§ Lord James Douglas-Hamilton
Records are maintained of the quality classification of drinking water supply sources and of those supply zones where water does not currently meet the quality standards set in the EC drinking water directive and the Water Supply (Water Quality) (Scotland) Regulations 1990.
Where a standard is persistently infringed, a water authority may in certain circumstances apply for authorisation of a relaxation, but otherwise must submit an undertaking to make a necessary quality improvement within a specified time. There are separate arrangements for reporting specific pollution incidents or other significant water quality failures. No water supply zones have been notified as failing to meet the standards for any toxic substance. For lead arising from plumbing systems, water authorities are due to report by the end of this year on any zones where there is a risk that tap water will not meet the new lead standard, stricter than that of the EC directive, set in the water quality regulations.

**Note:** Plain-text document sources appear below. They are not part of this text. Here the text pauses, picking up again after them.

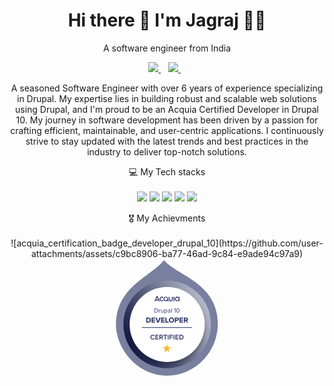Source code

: <h1 align='center'>
  Hi there 👋 I'm Jagraj 👨‍💻
</h1>

<p align='center'>
  A software engineer from India
</p>

<p align='center'>
  <a href="https://www.drupal.org/u/jagraj_singh_gill">
    <img src="https://img.shields.io/badge/Drupal-0678BE?style=for-the-badge&logo=drupal&logoColor=white" />        
  </a>&nbsp;&nbsp;
  <a href="https://www.linkedin.com/in/jagraj-singh-gill">
    <img src="https://img.shields.io/badge/linkedin-%230077B5.svg?&style=for-the-badge&logo=linkedin&logoColor=white" />
  </a>&nbsp;&nbsp;
</p>

 <p align='center'>A seasoned Software Engineer with over 6 years of experience specializing in Drupal. My expertise lies in building robust and scalable web solutions using Drupal, and I'm proud to be an Acquia Certified Developer in Drupal 10. My journey in software development has been driven by a passion for crafting efficient, maintainable, and user-centric applications. I continuously strive to stay updated with the latest trends and best practices in the industry to deliver top-notch solutions.
 <p/>

<p align='center'>
  💻 My Tech stacks<br/><br/>
  <img src="https://img.shields.io/badge/Drupal-0678BE?style=for-the-badge&logo=drupal&logoColor=white" />
  <img src="https://img.shields.io/badge/PHP-777BB4?style=for-the-badge&logo=php&logoColor=white" />
  <img src="https://img.shields.io/badge/contentful-2478CC?style=for-the-badge&logo=contentful&logoColor=white" />
  <img src="https://img.shields.io/badge/React-20232A?style=for-the-badge&logo=react&logoColor=61DAFB" />
  <img src="https://img.shields.io/badge/Docker-2CA5E0?style=for-the-badge&logo=docker&logoColor=white" />
</p>

<p align='center'>
  🎖 My Achievments<br/><br/>
  ![acquia_certification_badge_developer_drupal_10](https://github.com/user-attachments/assets/c9bc8906-ba77-46ad-9c84-e9ade94c97a9)
<svg width="164" height="187" viewBox="0 0 164 187" fill="none" xmlns="http://www.w3.org/2000/svg">
<path fill-rule="evenodd" clip-rule="evenodd" d="M77.0699 1.65698C73.9785 5.8181 69.8609 9.84072 64.4937 14.2526L64.4909 14.2549C60.4707 17.556 56.0573 20.8294 51.4926 24.2028L51.4726 24.2175L50.8543 24.6677C50.8503 24.6707 50.8463 24.6736 50.8424 24.6765C45.5921 28.5328 41.036 31.9509 36.5081 35.6924L36.4958 35.7025L36.4835 35.7126C19.21 49.8547 0.49408 69.8066 0.326172 104.593C0.346783 143.483 34.2294 186.654 82.0086 186.657C92.9492 186.649 103.769 184.398 113.787 180.046C123.805 175.694 132.803 169.335 140.214 161.37L140.237 161.345L140.261 161.319C154.876 145.924 163.109 125.654 163.326 104.533C163.314 67.0588 142.537 47.7191 123.385 34.3415L123.373 34.3331C118.123 30.6492 112.632 27.2304 107.311 23.9598L107.309 23.9584L105.733 22.9928C105.473 22.8326 105.213 22.6726 104.953 22.5128C100.457 19.7463 96.0285 17.0216 91.9391 14.2402C85.5874 9.91888 80.7262 5.91227 77.0699 1.65698Z" fill="#797F9F"/>
<path fill-rule="evenodd" clip-rule="evenodd" d="M82.3262 164.657C115.463 164.657 142.326 137.794 142.326 104.657C142.326 71.5199 115.463 44.657 82.3262 44.657C49.1891 44.657 22.3262 71.5199 22.3262 104.657C22.3262 137.794 49.1891 164.657 82.3262 164.657ZM82.3262 174.657C120.986 174.657 152.326 143.317 152.326 104.657C152.326 65.997 120.986 34.657 82.3262 34.657C43.6662 34.657 12.3262 65.997 12.3262 104.657C12.3262 143.317 43.6662 174.657 82.3262 174.657Z" fill="url(#paint0_linear_1002_36300)"/>
<g filter="url(#filter0_d_1002_36300)">
<circle cx="82.3262" cy="104.657" r="60" fill="white"/>
</g>
<path d="M73.794 61.6536C74.3817 61.6598 74.9458 61.8854 75.3756 62.2863C75.5419 61.859 75.7666 61.4568 76.0434 61.0913C75.4021 60.5875 74.6095 60.3151 73.794 60.318C72.8152 60.318 71.8765 60.7068 71.1844 61.3989C70.4923 62.0911 70.1035 63.0297 70.1035 64.0085C70.1035 64.9873 70.4923 65.926 71.1844 66.6181C71.8765 67.3102 72.8152 67.699 73.794 67.699C74.6095 67.702 75.4021 67.4295 76.0434 66.9258C75.7666 66.5603 75.5419 66.1581 75.3756 65.7308C75.0942 65.9932 74.7527 66.1826 74.3811 66.2825C74.0095 66.3825 73.6191 66.3898 73.244 66.3039C72.8689 66.218 72.5205 66.0414 72.2295 65.7897C71.9384 65.538 71.7134 65.2189 71.5742 64.8601C71.4351 64.5013 71.3859 64.1139 71.4311 63.7318C71.4763 63.3497 71.6145 62.9844 71.8335 62.668C72.0525 62.3516 72.3458 62.0937 72.6875 61.9169C73.0293 61.7401 73.4092 61.6497 73.794 61.6536V61.6536ZM66.1669 58.9824C66.0539 58.9812 65.9432 59.0141 65.8491 59.0768C65.7551 59.1395 65.6821 59.2291 65.6397 59.3339L61.9844 67.4179H63.4254L63.9526 66.258H68.3813L68.9085 67.4179H70.3495L66.6942 59.3339C66.6563 59.2261 66.5843 59.1335 66.4892 59.0701C66.3942 59.0067 66.281 58.9759 66.1669 58.9824ZM64.5502 64.9575L66.1669 61.3725L67.7837 64.9575H64.5502ZM92.5629 67.4179H93.9336V60.4586H92.5629V67.4179ZM83.6353 64.0085C83.636 63.0536 83.2666 62.1356 82.6046 61.4474C81.9426 60.7592 81.0396 60.3544 80.0854 60.318C80.0151 60.318 79.98 60.3532 80.0151 60.3883C80.2551 60.931 80.6157 61.4119 81.0696 61.7942C81.8428 62.3917 82.2997 63.0947 82.2997 63.9734C82.2997 64.278 82.2397 64.5797 82.1231 64.8611C82.0066 65.1426 81.8357 65.3983 81.6203 65.6137C81.4049 65.8291 81.1492 66 80.8677 66.1165C80.5863 66.2331 80.2846 66.2931 79.98 66.2931C79.6754 66.2931 79.3737 66.2331 79.0923 66.1165C78.8108 66 78.5551 65.8291 78.3397 65.6137C78.1243 65.3983 77.9534 65.1426 77.8368 64.8611C77.7202 64.5797 77.6602 64.278 77.6602 63.9734C77.6602 63.0947 78.1172 62.3917 78.8553 61.7942C79.3128 61.4154 79.6742 60.9337 79.9097 60.3883C79.9448 60.318 79.9448 60.2829 79.8745 60.2829C78.908 60.3013 77.9873 60.6982 77.3103 61.3883C76.6333 62.0785 76.2542 63.0067 76.2543 63.9734C76.2818 64.9245 76.679 65.8273 77.3615 66.4902C78.0441 67.1531 78.9582 67.5237 79.9097 67.5233C80.8095 67.5471 81.6902 67.2617 82.4052 66.7149L83.073 67.3827H85.1115L83.2487 65.6253C83.4989 65.1228 83.6311 64.5699 83.6353 64.0085V64.0085ZM100.612 60.4586V61.513L100.33 61.267C100.066 60.9546 99.738 60.7021 99.3683 60.5264C98.9986 60.3506 98.5957 60.2556 98.1865 60.2477C97.7456 60.2391 97.3084 60.3293 96.907 60.5118C96.5056 60.6943 96.1501 60.9643 95.8667 61.3022C95.2312 62.0169 94.8918 62.947 94.9177 63.9031C94.8845 64.8815 95.2236 65.8362 95.8667 66.5743C96.1486 66.8876 96.4915 67.1399 96.8744 67.3159C97.2573 67.4918 97.6721 67.5877 98.0934 67.5975C98.5147 67.6074 98.9336 67.5311 99.3243 67.3733C99.715 67.2155 100.069 66.9794 100.366 66.6798L100.612 66.4337V67.3827H101.982V60.4586H100.612ZM100.084 65.7308C99.8847 65.9615 99.6358 66.1444 99.356 66.2661C99.0761 66.3877 98.7726 66.445 98.4677 66.4337C98.1709 66.4352 97.8777 66.3696 97.6099 66.2418C97.3421 66.114 97.1066 65.9273 96.9212 65.6956C96.5131 65.1893 96.301 64.553 96.3237 63.9031C96.3082 63.2695 96.5344 62.6538 96.9563 62.1809C97.1399 61.9495 97.3759 61.7651 97.6448 61.6428C97.9137 61.5206 98.2078 61.4641 98.5028 61.4779C98.8077 61.4666 99.1113 61.5239 99.3911 61.6456C99.6709 61.7672 99.9199 61.9501 100.12 62.1809C100.522 62.6764 100.734 63.2998 100.717 63.9382C100.747 64.5953 100.52 65.2382 100.084 65.7308V65.7308ZM89.8565 63.9382C89.8565 65.3793 89.1184 66.2931 87.9585 66.2931C86.7986 66.2931 86.0254 65.3793 86.0254 63.9382V60.4586H84.6546V63.9382C84.6546 66.0822 86.0254 67.6287 87.9234 67.6287C89.8213 67.6287 91.2624 66.0822 91.2624 63.9382V60.4586H89.8565V63.9382Z" fill="#232C61"/>
<path d="M64.4633 85.6991C66.5433 85.6991 67.8833 84.2691 67.8833 82.3691C67.8833 80.4791 66.5433 79.0291 64.4633 79.0291H62.1833V85.6991H64.4633ZM64.4633 84.9591H63.0133V79.7691H64.4633C66.1133 79.7691 67.0233 80.9291 67.0233 82.3691C67.0233 83.7991 66.0833 84.9591 64.4633 84.9591ZM69.9053 85.6991V82.2791C70.1253 81.8891 70.7553 81.5091 71.2253 81.5091C71.3353 81.5091 71.4253 81.5191 71.5153 81.5291V80.7591C70.8553 80.7591 70.2953 81.1391 69.9053 81.6391V80.8691H69.1553V85.6991H69.9053ZM76.4661 85.6991V80.8691H75.7161V84.4191C75.4361 84.8091 74.8761 85.1491 74.2961 85.1491C73.6361 85.1491 73.2061 84.8991 73.2061 84.0491V80.8691H72.4561V84.2791C72.4561 85.3191 72.9861 85.8191 73.9961 85.8191C74.7161 85.8191 75.3461 85.4391 75.7161 85.0191V85.6991H76.4661ZM80.3439 85.8191C81.6139 85.8191 82.4939 84.8391 82.4939 83.2791C82.4939 81.7091 81.6139 80.7491 80.3439 80.7491C79.6639 80.7491 79.0639 81.0991 78.7139 81.5891V80.8691H77.9639V87.5391H78.7139V84.9691C79.1139 85.4991 79.6839 85.8191 80.3439 85.8191ZM80.1539 85.1491C79.5639 85.1491 78.9739 84.7891 78.7139 84.3691V82.1891C78.9739 81.7691 79.5639 81.4191 80.1539 81.4191C81.1239 81.4191 81.7039 82.2091 81.7039 83.2791C81.7039 84.3491 81.1239 85.1491 80.1539 85.1491ZM87.4565 85.6991V82.3791C87.4565 81.2091 86.6165 80.7491 85.5865 80.7491C84.7965 80.7491 84.1765 81.0091 83.6565 81.5491L84.0065 82.0691C84.4365 81.5991 84.9065 81.3991 85.4865 81.3991C86.1865 81.3991 86.7065 81.7691 86.7065 82.4091V83.2791C86.3165 82.8391 85.7665 82.6291 85.1065 82.6291C84.2865 82.6291 83.4265 83.1291 83.4265 84.2191C83.4265 85.2691 84.2965 85.8191 85.1065 85.8191C85.7565 85.8191 86.3165 85.5891 86.7065 85.1491V85.6991H87.4565ZM85.3865 85.2791C84.6765 85.2791 84.1865 84.8391 84.1865 84.2191C84.1865 83.6091 84.6765 83.1691 85.3865 83.1691C85.9065 83.1691 86.4165 83.3691 86.7065 83.7591V84.6791C86.4165 85.0791 85.9065 85.2791 85.3865 85.2791ZM89.7197 85.6991V79.0291H88.9697V85.6991H89.7197ZM95.6637 85.6991V79.0291H94.9337L93.2637 80.7491L93.7637 81.2591L94.8337 80.1191V85.6991H95.6637ZM99.5024 85.8191C101.322 85.8191 102.052 83.9891 102.052 82.3691C102.052 80.7391 101.322 78.9291 99.5024 78.9291C97.6724 78.9291 96.9524 80.7391 96.9524 82.3691C96.9524 83.9891 97.6724 85.8191 99.5024 85.8191ZM99.5024 85.0791C98.2324 85.0791 97.8024 83.6991 97.8024 82.3691C97.8024 81.0391 98.2324 79.6691 99.5024 79.6691C100.772 79.6691 101.202 81.0391 101.202 82.3691C101.202 83.6991 100.772 85.0791 99.5024 85.0791Z" fill="#232C61"/>
<path d="M51.9248 101.699C54.4208 101.699 56.1608 100.115 56.1608 97.6911C56.1608 95.2911 54.4208 93.6951 51.9128 93.6951H48.7568V101.699H51.9248ZM51.9128 100.199H50.4608V95.1951H51.9248C53.5568 95.1951 54.4208 96.2871 54.4208 97.6911C54.4208 99.0591 53.4968 100.199 51.9128 100.199ZM63.0341 101.699V100.199H59.0741V98.3751H62.9501V96.8751H59.0741V95.1951H63.0341V93.6951H57.3701V101.699H63.0341ZM68.7462 101.699L71.8302 93.6951H69.8982L67.6782 99.8391L65.4582 93.6951H63.5262L66.6102 101.699H68.7462ZM78.2333 101.699V100.199H74.2733V98.3751H78.1493V96.8751H74.2733V95.1951H78.2333V93.6951H72.5693V101.699H78.2333ZM84.5934 101.699V100.199H81.2094V93.6951H79.4934V101.699H84.5934ZM89.2171 101.843C91.6291 101.843 93.3931 100.115 93.3931 97.7031C93.3931 95.2911 91.6291 93.5631 89.2171 93.5631C86.7931 93.5631 85.0291 95.2911 85.0291 97.7031C85.0291 100.115 86.7931 101.843 89.2171 101.843ZM89.2171 100.331C87.7291 100.331 86.7811 99.1911 86.7811 97.7031C86.7811 96.2031 87.7291 95.0751 89.2171 95.0751C90.6931 95.0751 91.6411 96.2031 91.6411 97.7031C91.6411 99.1911 90.6931 100.331 89.2171 100.331ZM96.2929 101.699V98.8431H98.3329C100.061 98.8431 101.021 97.6671 101.021 96.2751C101.021 94.8711 100.073 93.6951 98.3329 93.6951H94.5889V101.699H96.2929ZM98.0929 97.3431H96.2929V95.1951H98.0929C98.7649 95.1951 99.2809 95.6031 99.2809 96.2751C99.2809 96.9351 98.7649 97.3431 98.0929 97.3431ZM107.753 101.699V100.199H103.793V98.3751H107.669V96.8751H103.793V95.1951H107.753V93.6951H102.089V101.699H107.753ZM115.577 101.699L113.765 98.6511C114.629 98.4471 115.529 97.6791 115.529 96.2751C115.529 94.7871 114.497 93.6951 112.829 93.6951H109.085V101.699H110.789V98.8551H112.037L113.609 101.699H115.577ZM112.589 97.3551H110.789V95.1951H112.589C113.261 95.1951 113.777 95.6031 113.777 96.2631C113.777 96.9471 113.261 97.3551 112.589 97.3551Z" fill="#232C61"/>
<path d="M41.9844 109.699L121.984 109.699" stroke="#232C61"/>
<path d="M59.3285 128.831C60.8025 128.831 61.7155 128.05 62.2765 127.17L61.1765 126.62C60.8245 127.225 60.1095 127.687 59.3285 127.687C57.8765 127.687 56.7985 126.565 56.7985 125.036C56.7985 123.485 57.8765 122.385 59.3285 122.385C60.1095 122.385 60.8245 122.836 61.1765 123.452L62.2655 122.88C61.7265 122 60.8025 121.241 59.3285 121.241C57.1615 121.241 55.4785 122.77 55.4785 125.036C55.4785 127.291 57.1615 128.831 59.3285 128.831ZM68.4326 128.699V127.566H64.6926V125.52H68.3556V124.387H64.6926V122.495H68.4326V121.362H63.4056V128.699H68.4326ZM75.5512 128.699L73.7472 125.817C74.6382 125.674 75.4962 124.959 75.4962 123.661C75.4962 122.297 74.5392 121.362 73.0872 121.362H69.8642V128.699H71.1512V125.96H72.4382L74.0552 128.699H75.5512ZM72.9222 124.827H71.1512V122.495H72.9222C73.6482 122.495 74.1762 122.946 74.1762 123.65C74.1762 124.365 73.6482 124.827 72.9222 124.827ZM79.8208 128.699V122.495H82.0428V121.362H76.3118V122.495H78.5338V128.699H79.8208ZM84.5304 128.699V121.362H83.2434V128.699H84.5304ZM87.4871 128.699V125.52H91.1501V124.387H87.4871V122.495H91.2271V121.362H86.2001V128.699H87.4871ZM93.7953 128.699V121.362H92.5083V128.699H93.7953ZM100.492 128.699V127.566H96.752V125.52H100.415V124.387H96.752V122.495H100.492V121.362H95.465V128.699H100.492ZM104.663 128.699C106.951 128.699 108.491 127.192 108.491 125.025C108.491 122.88 106.951 121.362 104.652 121.362H101.924V128.699H104.663ZM104.652 127.566H103.211V122.495H104.663C106.291 122.495 107.171 123.617 107.171 125.025C107.171 126.422 106.247 127.566 104.652 127.566Z" fill="#232C61"/>
<path d="M81.9844 135.699L83.6682 140.881H89.1173L84.7089 144.084L86.3928 149.267L81.9844 146.064L77.576 149.267L79.2598 144.084L74.8515 140.881H80.3005L81.9844 135.699Z" fill="url(#paint1_linear_1002_36300)"/>
<defs>
<filter id="filter0_d_1002_36300" x="18.3262" y="44.657" width="128" height="128" filterUnits="userSpaceOnUse" color-interpolation-filters="sRGB">
<feFlood flood-opacity="0" result="BackgroundImageFix"/>
<feColorMatrix in="SourceAlpha" type="matrix" values="0 0 0 0 0 0 0 0 0 0 0 0 0 0 0 0 0 0 127 0" result="hardAlpha"/>
<feOffset dy="4"/>
<feGaussianBlur stdDeviation="2"/>
<feComposite in2="hardAlpha" operator="out"/>
<feColorMatrix type="matrix" values="0 0 0 0 0 0 0 0 0 0 0 0 0 0 0 0 0 0 0.25 0"/>
<feBlend mode="normal" in2="BackgroundImageFix" result="effect1_dropShadow_1002_36300"/>
<feBlend mode="normal" in="SourceGraphic" in2="effect1_dropShadow_1002_36300" result="shape"/>
</filter>
<linearGradient id="paint0_linear_1002_36300" x1="41.4474" y1="174.657" x2="165.491" y2="106.211" gradientUnits="userSpaceOnUse">
<stop stop-color="#131942"/>
<stop offset="1" stop-color="#B7BACB"/>
</linearGradient>
<linearGradient id="paint1_linear_1002_36300" x1="77.6045" y1="150.699" x2="90.8949" y2="143.366" gradientUnits="userSpaceOnUse">
<stop stop-color="#EF9B16"/>
<stop offset="0.776042" stop-color="#FEC231"/>
</linearGradient>
</defs>
</svg>

</p>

The standard for aluminium, not classed as a toxic substance in the EC directive, may be relaxed if the aluminium is of natural origin. My answer to the hon. Member for Angus, East (Mr. Welsh) on 4 March 1991, column 65–66, gave details of maximum authorised levels of aluminium in such cases.
Other substances such as nitrates and pesticides are the subject of specific inquiries to water authorities from time to time.
Annual reports to be published by water authorities by 30 June 1991 will provide information and data on water quality standards in all supply zones.